Data items
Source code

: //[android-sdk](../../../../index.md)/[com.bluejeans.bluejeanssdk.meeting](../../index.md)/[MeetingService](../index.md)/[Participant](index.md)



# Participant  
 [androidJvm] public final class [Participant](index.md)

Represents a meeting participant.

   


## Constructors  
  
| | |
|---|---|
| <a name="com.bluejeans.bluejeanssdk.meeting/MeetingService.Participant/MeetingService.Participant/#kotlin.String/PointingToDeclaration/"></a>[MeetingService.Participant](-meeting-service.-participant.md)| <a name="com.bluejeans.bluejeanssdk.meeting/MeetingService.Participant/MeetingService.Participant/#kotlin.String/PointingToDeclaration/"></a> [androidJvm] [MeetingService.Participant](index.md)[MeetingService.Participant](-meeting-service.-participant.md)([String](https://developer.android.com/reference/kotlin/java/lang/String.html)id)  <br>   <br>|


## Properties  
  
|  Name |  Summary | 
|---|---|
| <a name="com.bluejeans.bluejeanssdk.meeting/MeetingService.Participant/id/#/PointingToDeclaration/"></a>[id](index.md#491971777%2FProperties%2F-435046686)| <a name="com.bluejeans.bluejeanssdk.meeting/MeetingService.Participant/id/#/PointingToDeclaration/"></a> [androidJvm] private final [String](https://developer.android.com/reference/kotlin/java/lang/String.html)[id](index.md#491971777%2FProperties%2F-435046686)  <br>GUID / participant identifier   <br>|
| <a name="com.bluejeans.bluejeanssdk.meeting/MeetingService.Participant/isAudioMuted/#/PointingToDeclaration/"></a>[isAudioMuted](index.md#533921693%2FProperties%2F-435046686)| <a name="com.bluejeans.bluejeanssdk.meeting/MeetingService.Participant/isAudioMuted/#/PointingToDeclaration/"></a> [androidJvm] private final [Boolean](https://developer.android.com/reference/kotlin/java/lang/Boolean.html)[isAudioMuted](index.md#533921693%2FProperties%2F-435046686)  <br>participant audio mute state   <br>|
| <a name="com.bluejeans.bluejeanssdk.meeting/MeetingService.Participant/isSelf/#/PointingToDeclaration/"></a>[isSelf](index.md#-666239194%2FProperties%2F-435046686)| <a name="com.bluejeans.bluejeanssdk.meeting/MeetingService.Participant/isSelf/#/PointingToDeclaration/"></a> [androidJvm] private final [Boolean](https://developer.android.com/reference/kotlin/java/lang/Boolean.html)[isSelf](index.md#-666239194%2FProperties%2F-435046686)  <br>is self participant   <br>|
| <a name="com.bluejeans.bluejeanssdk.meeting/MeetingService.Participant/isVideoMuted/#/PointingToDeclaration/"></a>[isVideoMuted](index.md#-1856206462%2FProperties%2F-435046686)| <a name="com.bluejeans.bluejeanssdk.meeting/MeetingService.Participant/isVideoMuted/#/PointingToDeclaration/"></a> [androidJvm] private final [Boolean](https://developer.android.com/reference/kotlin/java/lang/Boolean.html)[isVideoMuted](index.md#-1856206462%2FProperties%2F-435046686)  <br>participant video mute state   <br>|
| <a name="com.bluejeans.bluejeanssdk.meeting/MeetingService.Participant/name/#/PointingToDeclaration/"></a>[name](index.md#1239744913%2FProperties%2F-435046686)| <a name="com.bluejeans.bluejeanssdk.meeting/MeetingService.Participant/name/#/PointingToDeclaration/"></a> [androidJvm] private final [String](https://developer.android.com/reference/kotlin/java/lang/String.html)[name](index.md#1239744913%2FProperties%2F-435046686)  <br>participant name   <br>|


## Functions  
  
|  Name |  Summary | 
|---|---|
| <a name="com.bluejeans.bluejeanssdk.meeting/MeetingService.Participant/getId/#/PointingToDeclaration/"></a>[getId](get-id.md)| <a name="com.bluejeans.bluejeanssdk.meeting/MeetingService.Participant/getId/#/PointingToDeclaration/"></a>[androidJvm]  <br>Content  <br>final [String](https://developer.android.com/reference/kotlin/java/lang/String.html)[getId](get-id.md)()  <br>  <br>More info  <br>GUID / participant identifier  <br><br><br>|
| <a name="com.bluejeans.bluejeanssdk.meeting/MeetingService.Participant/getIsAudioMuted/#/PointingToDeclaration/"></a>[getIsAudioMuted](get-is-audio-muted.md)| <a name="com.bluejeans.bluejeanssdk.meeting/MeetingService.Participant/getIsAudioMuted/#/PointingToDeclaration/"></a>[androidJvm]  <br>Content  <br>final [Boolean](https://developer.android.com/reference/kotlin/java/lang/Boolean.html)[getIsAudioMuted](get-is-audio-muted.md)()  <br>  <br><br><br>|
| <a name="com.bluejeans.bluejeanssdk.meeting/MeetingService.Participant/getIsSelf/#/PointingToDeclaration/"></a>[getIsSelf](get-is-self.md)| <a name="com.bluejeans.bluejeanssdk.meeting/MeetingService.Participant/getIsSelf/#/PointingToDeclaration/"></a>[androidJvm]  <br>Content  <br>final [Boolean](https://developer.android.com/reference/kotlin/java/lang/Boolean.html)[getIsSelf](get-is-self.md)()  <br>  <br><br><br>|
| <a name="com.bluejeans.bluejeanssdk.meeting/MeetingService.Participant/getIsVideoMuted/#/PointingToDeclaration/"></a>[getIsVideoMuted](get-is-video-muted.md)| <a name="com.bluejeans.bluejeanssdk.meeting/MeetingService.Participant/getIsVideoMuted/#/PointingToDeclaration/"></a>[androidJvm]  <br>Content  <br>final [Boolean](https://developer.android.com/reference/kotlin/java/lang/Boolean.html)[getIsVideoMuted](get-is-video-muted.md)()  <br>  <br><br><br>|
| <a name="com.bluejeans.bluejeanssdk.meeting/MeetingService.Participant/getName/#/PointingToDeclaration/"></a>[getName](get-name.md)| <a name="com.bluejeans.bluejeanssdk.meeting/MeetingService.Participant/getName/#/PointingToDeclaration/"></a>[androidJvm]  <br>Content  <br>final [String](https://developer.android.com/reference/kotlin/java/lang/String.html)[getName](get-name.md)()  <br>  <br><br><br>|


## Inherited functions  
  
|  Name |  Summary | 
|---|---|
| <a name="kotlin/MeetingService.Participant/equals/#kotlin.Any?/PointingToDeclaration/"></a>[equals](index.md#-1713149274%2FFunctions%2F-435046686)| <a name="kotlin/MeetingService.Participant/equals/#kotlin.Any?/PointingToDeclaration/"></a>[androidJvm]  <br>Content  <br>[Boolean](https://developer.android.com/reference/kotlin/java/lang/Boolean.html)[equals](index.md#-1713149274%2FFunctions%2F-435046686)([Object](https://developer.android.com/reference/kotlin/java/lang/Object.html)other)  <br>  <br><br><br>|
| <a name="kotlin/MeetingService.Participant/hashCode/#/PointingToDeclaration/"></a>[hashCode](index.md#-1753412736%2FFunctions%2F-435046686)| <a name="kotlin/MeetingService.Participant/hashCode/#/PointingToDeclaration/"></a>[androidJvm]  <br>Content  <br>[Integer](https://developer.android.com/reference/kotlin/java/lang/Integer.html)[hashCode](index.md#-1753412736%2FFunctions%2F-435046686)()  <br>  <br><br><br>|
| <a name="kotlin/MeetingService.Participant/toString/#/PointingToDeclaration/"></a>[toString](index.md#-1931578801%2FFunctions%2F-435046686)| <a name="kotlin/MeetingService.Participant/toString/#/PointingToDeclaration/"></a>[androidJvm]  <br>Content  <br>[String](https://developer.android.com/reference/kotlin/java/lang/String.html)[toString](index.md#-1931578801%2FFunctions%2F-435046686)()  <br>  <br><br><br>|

## ACTIVITY:
A full, exact repeat of the entries above is required.

## EXERCISE RESULT:
Source code

: //[android-sdk](../../../../index.md)/[com.bluejeans.bluejeanssdk.meeting](../../index.md)/[MeetingService](../index.md)/[Participant](index.md)



# Participant  
 [androidJvm] public final class [Participant](index.md)

Represents a meeting participant.

   


## Constructors  
  
| | |
|---|---|
| <a name="com.bluejeans.bluejeanssdk.meeting/MeetingService.Participant/MeetingService.Participant/#kotlin.String/PointingToDeclaration/"></a>[MeetingService.Participant](-meeting-service.-participant.md)| <a name="com.bluejeans.bluejeanssdk.meeting/MeetingService.Participant/MeetingService.Participant/#kotlin.String/PointingToDeclaration/"></a> [androidJvm] [MeetingService.Participant](index.md)[MeetingService.Participant](-meeting-service.-participant.md)([String](https://developer.android.com/reference/kotlin/java/lang/String.html)id)  <br>   <br>|


## Properties  
  
|  Name |  Summary | 
|---|---|
| <a name="com.bluejeans.bluejeanssdk.meeting/MeetingService.Participant/id/#/PointingToDeclaration/"></a>[id](index.md#491971777%2FProperties%2F-435046686)| <a name="com.bluejeans.bluejeanssdk.meeting/MeetingService.Participant/id/#/PointingToDeclaration/"></a> [androidJvm] private final [String](https://developer.android.com/reference/kotlin/java/lang/String.html)[id](index.md#491971777%2FProperties%2F-435046686)  <br>GUID / participant identifier   <br>|
| <a name="com.bluejeans.bluejeanssdk.meeting/MeetingService.Participant/isAudioMuted/#/PointingToDeclaration/"></a>[isAudioMuted](index.md#533921693%2FProperties%2F-435046686)| <a name="com.bluejeans.bluejeanssdk.meeting/MeetingService.Participant/isAudioMuted/#/PointingToDeclaration/"></a> [androidJvm] private final [Boolean](https://developer.android.com/reference/kotlin/java/lang/Boolean.html)[isAudioMuted](index.md#533921693%2FProperties%2F-435046686)  <br>participant audio mute state   <br>|
| <a name="com.bluejeans.bluejeanssdk.meeting/MeetingService.Participant/isSelf/#/PointingToDeclaration/"></a>[isSelf](index.md#-666239194%2FProperties%2F-435046686)| <a name="com.bluejeans.bluejeanssdk.meeting/MeetingService.Participant/isSelf/#/PointingToDeclaration/"></a> [androidJvm] private final [Boolean](https://developer.android.com/reference/kotlin/java/lang/Boolean.html)[isSelf](index.md#-666239194%2FProperties%2F-435046686)  <br>is self participant   <br>|
| <a name="com.bluejeans.bluejeanssdk.meeting/MeetingService.Participant/isVideoMuted/#/PointingToDeclaration/"></a>[isVideoMuted](index.md#-1856206462%2FProperties%2F-435046686)| <a name="com.bluejeans.bluejeanssdk.meeting/MeetingService.Participant/isVideoMuted/#/PointingToDeclaration/"></a> [androidJvm] private final [Boolean](https://developer.android.com/reference/kotlin/java/lang/Boolean.html)[isVideoMuted](index.md#-1856206462%2FProperties%2F-435046686)  <br>participant video mute state   <br>|
| <a name="com.bluejeans.bluejeanssdk.meeting/MeetingService.Participant/name/#/PointingToDeclaration/"></a>[name](index.md#1239744913%2FProperties%2F-435046686)| <a name="com.bluejeans.bluejeanssdk.meeting/MeetingService.Participant/name/#/PointingToDeclaration/"></a> [androidJvm] private final [String](https://developer.android.com/reference/kotlin/java/lang/String.html)[name](index.md#1239744913%2FProperties%2F-435046686)  <br>participant name   <br>|


## Functions  
  
|  Name |  Summary | 
|---|---|
| <a name="com.bluejeans.bluejeanssdk.meeting/MeetingService.Participant/getId/#/PointingToDeclaration/"></a>[getId](get-id.md)| <a name="com.bluejeans.bluejeanssdk.meeting/MeetingService.Participant/getId/#/PointingToDeclaration/"></a>[androidJvm]  <br>Content  <br>final [String](https://developer.android.com/reference/kotlin/java/lang/String.html)[getId](get-id.md)()  <br>  <br>More info  <br>GUID / participant identifier  <br><br><br>|
| <a name="com.bluejeans.bluejeanssdk.meeting/MeetingService.Participant/getIsAudioMuted/#/PointingToDeclaration/"></a>[getIsAudioMuted](get-is-audio-muted.md)| <a name="com.bluejeans.bluejeanssdk.meeting/MeetingService.Participant/getIsAudioMuted/#/PointingToDeclaration/"></a>[androidJvm]  <br>Content  <br>final [Boolean](https://developer.android.com/reference/kotlin/java/lang/Boolean.html)[getIsAudioMuted](get-is-audio-muted.md)()  <br>  <br><br><br>|
| <a name="com.bluejeans.bluejeanssdk.meeting/MeetingService.Participant/getIsSelf/#/PointingToDeclaration/"></a>[getIsSelf](get-is-self.md)| <a name="com.bluejeans.bluejeanssdk.meeting/MeetingService.Participant/getIsSelf/#/PointingToDeclaration/"></a>[androidJvm]  <br>Content  <br>final [Boolean](https://developer.android.com/reference/kotlin/java/lang/Boolean.html)[getIsSelf](get-is-self.md)()  <br>  <br><br><br>|
| <a name="com.bluejeans.bluejeanssdk.meeting/MeetingService.Participant/getIsVideoMuted/#/PointingToDeclaration/"></a>[getIsVideoMuted](get-is-video-muted.md)| <a name="com.bluejeans.bluejeanssdk.meeting/MeetingService.Participant/getIsVideoMuted/#/PointingToDeclaration/"></a>[androidJvm]  <br>Content  <br>final [Boolean](https://developer.android.com/reference/kotlin/java/lang/Boolean.html)[getIsVideoMuted](get-is-video-muted.md)()  <br>  <br><br><br>|
| <a name="com.bluejeans.bluejeanssdk.meeting/MeetingService.Participant/getName/#/PointingToDeclaration/"></a>[getName](get-name.md)| <a name="com.bluejeans.bluejeanssdk.meeting/MeetingService.Participant/getName/#/PointingToDeclaration/"></a>[androidJvm]  <br>Content  <br>final [String](https://developer.android.com/reference/kotlin/java/lang/String.html)[getName](get-name.md)()  <br>  <br><br><br>|


## Inherited functions  
  
|  Name |  Summary | 
|---|---|
| <a name="kotlin/MeetingService.Participant/equals/#kotlin.Any?/PointingToDeclaration/"></a>[equals](index.md#-1713149274%2FFunctions%2F-435046686)| <a name="kotlin/MeetingService.Participant/equals/#kotlin.Any?/PointingToDeclaration/"></a>[androidJvm]  <br>Content  <br>[Boolean](https://developer.android.com/reference/kotlin/java/lang/Boolean.html)[equals](index.md#-1713149274%2FFunctions%2F-435046686)([Object](https://developer.android.com/reference/kotlin/java/lang/Object.html)other)  <br>  <br><br><br>|
| <a name="kotlin/MeetingService.Participant/hashCode/#/PointingToDeclaration/"></a>[hashCode](index.md#-1753412736%2FFunctions%2F-435046686)| <a name="kotlin/MeetingService.Participant/hashCode/#/PointingToDeclaration/"></a>[androidJvm]  <br>Content  <br>[Integer](https://developer.android.com/reference/kotlin/java/lang/Integer.html)[hashCode](index.md#-1753412736%2FFunctions%2F-435046686)()  <br>  <br><br><br>|
| <a name="kotlin/MeetingService.Participant/toString/#/PointingToDeclaration/"></a>[toString](index.md#-1931578801%2FFunctions%2F-435046686)| <a name="kotlin/MeetingService.Participant/toString/#/PointingToDeclaration/"></a>[androidJvm]  <br>Content  <br>[String](https://developer.android.com/reference/kotlin/java/lang/String.html)[toString](index.md#-1931578801%2FFunctions%2F-435046686)()  <br>  <br><br><br>|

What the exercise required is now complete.